The study follows a landmark Government-backed report on the sexualisation and commercialisation of childhood by Reg Bailey, the chief executive of Mothers' Union last year which raised concerns that children are being pressurised to grow up too fast.
His report prompted retailers to promise to stop selling "sexy" underwear to children and Ofcom, the broadcast regulator, to pledge to tighten up its use of the watershed.
But the Family Lives report warns that the previous emphasis on girls could be obscuring dangerous new trends among boys, with an emphasis on violence against other children.
It follows evidence to MPs last week by Sue Berelowitz, the Deputy Children's Commissioner, about a gang rape of a young girl by boys aged 14 and 15 who were summoned to take part using Blackberry messages.
"There is a great lack of accurate and up-to-date information on the prevalence of youth sexual violence, especially upon younger age groups; hence it is easy to simply dismiss the issue as extremely rare," the report warns.
"However, from our work … we know that this is a growing problem and as more cases of early sexual violence appear and throw light on the problem of peer-on-peer abuse, it is important to highlight this seldom discussed problem and work towards measures to tackle it."
The report highlights accounts from parents including a father who was horrified to discover his 11-year-old daughter had been having sexually explicit exchanges with a 14-year-old boy online.

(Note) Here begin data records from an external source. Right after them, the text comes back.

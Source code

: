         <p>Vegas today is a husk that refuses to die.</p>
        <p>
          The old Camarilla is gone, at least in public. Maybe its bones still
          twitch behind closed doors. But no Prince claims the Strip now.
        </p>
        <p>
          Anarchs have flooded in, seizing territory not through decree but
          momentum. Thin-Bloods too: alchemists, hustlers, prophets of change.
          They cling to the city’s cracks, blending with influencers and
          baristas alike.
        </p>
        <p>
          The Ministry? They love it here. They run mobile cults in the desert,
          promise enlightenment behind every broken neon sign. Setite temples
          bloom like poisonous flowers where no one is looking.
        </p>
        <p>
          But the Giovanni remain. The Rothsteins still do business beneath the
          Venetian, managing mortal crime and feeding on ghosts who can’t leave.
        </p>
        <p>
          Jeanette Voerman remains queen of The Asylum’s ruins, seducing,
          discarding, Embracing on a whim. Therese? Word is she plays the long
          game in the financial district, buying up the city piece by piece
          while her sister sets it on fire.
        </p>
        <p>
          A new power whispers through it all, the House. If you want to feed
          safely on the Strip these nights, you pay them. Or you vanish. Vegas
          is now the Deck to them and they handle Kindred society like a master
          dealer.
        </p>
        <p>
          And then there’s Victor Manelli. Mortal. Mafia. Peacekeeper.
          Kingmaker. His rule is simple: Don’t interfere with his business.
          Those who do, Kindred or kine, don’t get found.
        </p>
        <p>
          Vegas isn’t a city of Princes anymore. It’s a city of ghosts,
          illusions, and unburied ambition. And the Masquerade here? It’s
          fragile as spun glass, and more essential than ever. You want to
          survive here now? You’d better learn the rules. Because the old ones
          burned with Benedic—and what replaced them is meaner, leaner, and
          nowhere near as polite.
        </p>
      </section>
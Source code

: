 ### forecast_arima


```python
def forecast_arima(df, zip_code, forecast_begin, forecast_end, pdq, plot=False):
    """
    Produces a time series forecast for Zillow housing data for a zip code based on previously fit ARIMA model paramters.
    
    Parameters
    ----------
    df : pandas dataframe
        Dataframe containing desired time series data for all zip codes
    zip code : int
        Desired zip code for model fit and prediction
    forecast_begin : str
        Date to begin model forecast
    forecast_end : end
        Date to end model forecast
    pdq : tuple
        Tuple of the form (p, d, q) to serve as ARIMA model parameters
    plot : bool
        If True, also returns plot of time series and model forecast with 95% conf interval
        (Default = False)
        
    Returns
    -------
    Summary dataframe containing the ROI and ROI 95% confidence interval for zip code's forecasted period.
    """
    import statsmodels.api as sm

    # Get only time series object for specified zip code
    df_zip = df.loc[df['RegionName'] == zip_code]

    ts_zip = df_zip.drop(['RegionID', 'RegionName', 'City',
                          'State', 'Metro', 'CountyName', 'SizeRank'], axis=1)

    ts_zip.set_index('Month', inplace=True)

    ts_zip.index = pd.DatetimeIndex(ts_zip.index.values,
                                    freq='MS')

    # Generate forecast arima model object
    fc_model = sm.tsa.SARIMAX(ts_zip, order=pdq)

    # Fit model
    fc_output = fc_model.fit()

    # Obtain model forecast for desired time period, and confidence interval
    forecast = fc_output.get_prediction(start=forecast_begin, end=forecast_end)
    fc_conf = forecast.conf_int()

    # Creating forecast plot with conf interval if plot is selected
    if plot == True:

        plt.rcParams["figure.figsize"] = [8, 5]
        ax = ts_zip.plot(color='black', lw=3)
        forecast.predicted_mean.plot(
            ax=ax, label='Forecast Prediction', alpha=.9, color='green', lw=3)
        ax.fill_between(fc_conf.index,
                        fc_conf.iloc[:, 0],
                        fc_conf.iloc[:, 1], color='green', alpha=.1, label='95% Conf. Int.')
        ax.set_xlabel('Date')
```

"From what I can tell she has showed him parts of her body on a webcam and possibly sent him photos of herself," he said.
"I was extremely shocked to find this out as she has shown no interest in boys/sex/kissing etc.
"But reading through the message history that I have found she has been discussing sex with him. She has also accessed porn sites."
A mother also described how she discovered her teenage son had been involved in what she said amounted to "cyber-sex".
The report found that only a third of parents have spoken to their children about pornography and even fewer had tackled issues such as "sexting" - sending sexually explicit images by text.
Claire Walker, head of policy at the charity, said: "The scale of this is just not clear.
"The Government needs to commission some pretty solid research that looks at what is the extent.
"We know that hypermasculinity seems to be on the increase and one of the traits of it is peer-on-peer violence but all the evidence about hypermasculinity at the moment comes from America.
"Some of the things that we are aware of going on such as sexting and digital abuse - this is not just in urban schools or in state schools it is everywhere.
"Teachers don't always know how to deal with it and parents, on the whole, probably don't know it is going on."